Exercise requirements: Only the lines from the top of the listing below through the line containing "[bitnami/redis] Release 17.11.5" should be output, exactly and with no pictures.

Information provided:
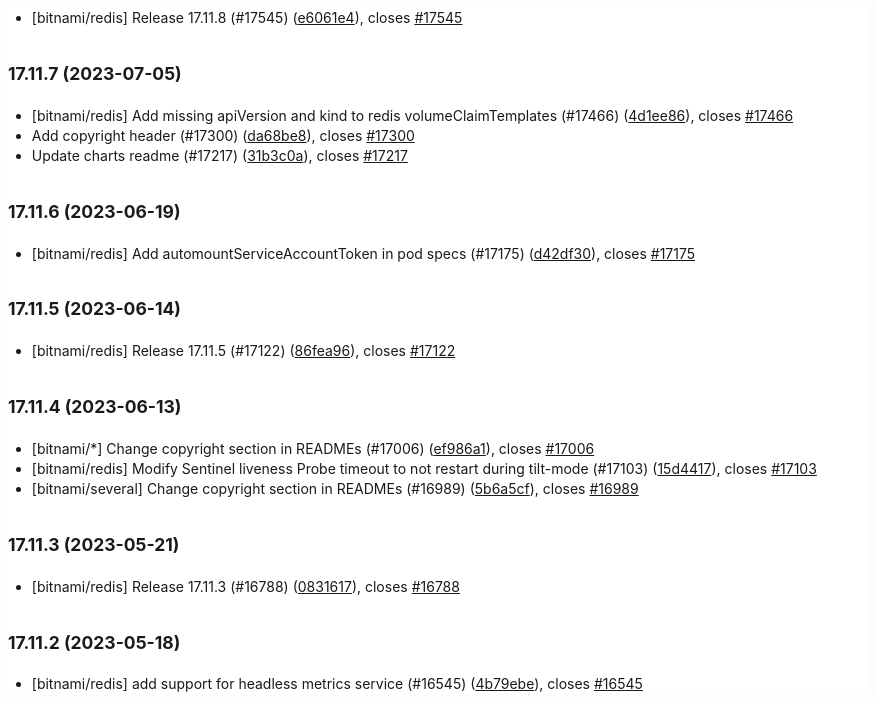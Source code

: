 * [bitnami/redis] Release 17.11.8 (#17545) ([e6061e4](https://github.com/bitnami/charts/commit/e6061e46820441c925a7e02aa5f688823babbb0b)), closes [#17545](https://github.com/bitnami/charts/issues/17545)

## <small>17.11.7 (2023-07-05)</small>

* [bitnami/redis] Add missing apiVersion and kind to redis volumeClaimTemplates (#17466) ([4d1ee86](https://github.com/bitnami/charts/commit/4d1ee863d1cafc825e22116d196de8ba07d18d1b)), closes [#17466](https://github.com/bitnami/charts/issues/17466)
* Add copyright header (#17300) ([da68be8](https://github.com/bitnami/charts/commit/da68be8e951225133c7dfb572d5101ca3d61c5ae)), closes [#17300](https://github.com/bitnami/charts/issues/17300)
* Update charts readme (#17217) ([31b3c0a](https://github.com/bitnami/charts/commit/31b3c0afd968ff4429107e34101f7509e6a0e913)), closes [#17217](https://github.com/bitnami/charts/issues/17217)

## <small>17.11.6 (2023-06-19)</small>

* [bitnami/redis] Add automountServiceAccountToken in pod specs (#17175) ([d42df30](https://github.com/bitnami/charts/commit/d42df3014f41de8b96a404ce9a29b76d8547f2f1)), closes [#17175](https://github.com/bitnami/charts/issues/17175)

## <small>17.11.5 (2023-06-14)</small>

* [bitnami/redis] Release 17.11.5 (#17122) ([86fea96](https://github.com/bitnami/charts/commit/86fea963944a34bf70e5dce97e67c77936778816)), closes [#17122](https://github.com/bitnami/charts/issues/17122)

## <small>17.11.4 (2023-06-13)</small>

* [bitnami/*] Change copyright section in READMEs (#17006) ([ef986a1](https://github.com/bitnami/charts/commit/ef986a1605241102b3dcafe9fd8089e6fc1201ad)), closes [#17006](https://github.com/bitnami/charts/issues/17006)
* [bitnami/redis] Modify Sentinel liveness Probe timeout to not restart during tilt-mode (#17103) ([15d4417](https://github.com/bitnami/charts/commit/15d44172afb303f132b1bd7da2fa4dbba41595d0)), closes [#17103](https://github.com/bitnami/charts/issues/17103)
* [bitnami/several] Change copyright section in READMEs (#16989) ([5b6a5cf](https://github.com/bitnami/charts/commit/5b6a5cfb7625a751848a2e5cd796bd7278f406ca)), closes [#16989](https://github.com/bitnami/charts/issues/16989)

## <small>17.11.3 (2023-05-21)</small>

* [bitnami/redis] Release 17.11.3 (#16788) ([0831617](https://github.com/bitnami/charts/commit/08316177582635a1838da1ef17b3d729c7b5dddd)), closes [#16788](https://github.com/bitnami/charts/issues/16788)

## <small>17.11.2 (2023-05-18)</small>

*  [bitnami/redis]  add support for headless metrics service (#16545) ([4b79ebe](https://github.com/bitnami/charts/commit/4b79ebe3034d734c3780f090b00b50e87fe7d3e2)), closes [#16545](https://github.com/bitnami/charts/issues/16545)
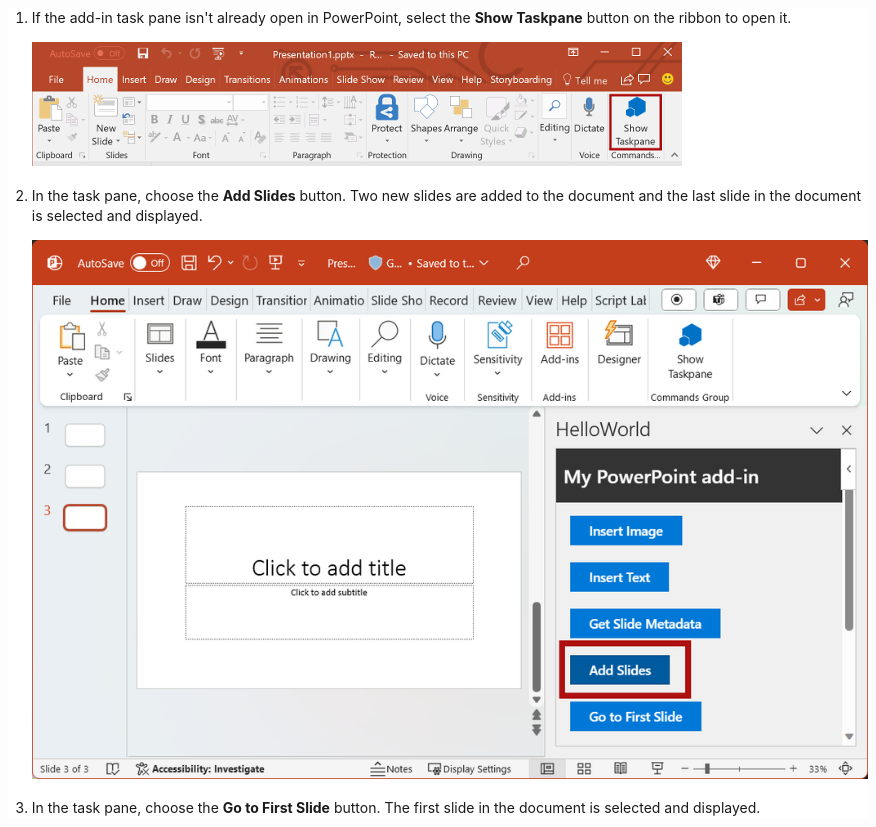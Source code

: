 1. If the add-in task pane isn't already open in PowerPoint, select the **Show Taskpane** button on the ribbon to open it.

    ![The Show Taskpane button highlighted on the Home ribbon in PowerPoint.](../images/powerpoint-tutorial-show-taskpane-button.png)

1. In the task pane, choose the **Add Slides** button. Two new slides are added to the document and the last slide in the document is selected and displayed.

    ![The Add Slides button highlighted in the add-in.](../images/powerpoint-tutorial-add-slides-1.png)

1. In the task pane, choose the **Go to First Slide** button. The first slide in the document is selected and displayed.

Your solution:
Source code

: * [bitnami/redis] Release 17.11.8 (#17545) ([e6061e4](https://github.com/bitnami/charts/commit/e6061e46820441c925a7e02aa5f688823babbb0b)), closes [#17545](https://github.com/bitnami/charts/issues/17545)

## <small>17.11.7 (2023-07-05)</small>

* [bitnami/redis] Add missing apiVersion and kind to redis volumeClaimTemplates (#17466) ([4d1ee86](https://github.com/bitnami/charts/commit/4d1ee863d1cafc825e22116d196de8ba07d18d1b)), closes [#17466](https://github.com/bitnami/charts/issues/17466)
* Add copyright header (#17300) ([da68be8](https://github.com/bitnami/charts/commit/da68be8e951225133c7dfb572d5101ca3d61c5ae)), closes [#17300](https://github.com/bitnami/charts/issues/17300)
* Update charts readme (#17217) ([31b3c0a](https://github.com/bitnami/charts/commit/31b3c0afd968ff4429107e34101f7509e6a0e913)), closes [#17217](https://github.com/bitnami/charts/issues/17217)

## <small>17.11.6 (2023-06-19)</small>

* [bitnami/redis] Add automountServiceAccountToken in pod specs (#17175) ([d42df30](https://github.com/bitnami/charts/commit/d42df3014f41de8b96a404ce9a29b76d8547f2f1)), closes [#17175](https://github.com/bitnami/charts/issues/17175)

## <small>17.11.5 (2023-06-14)</small>

* [bitnami/redis] Release 17.11.5 (#17122) ([86fea96](https://github.com/bitnami/charts/commit/86fea963944a34bf70e5dce97e67c77936778816)), closes [#17122](https://github.com/bitnami/charts/issues/17122)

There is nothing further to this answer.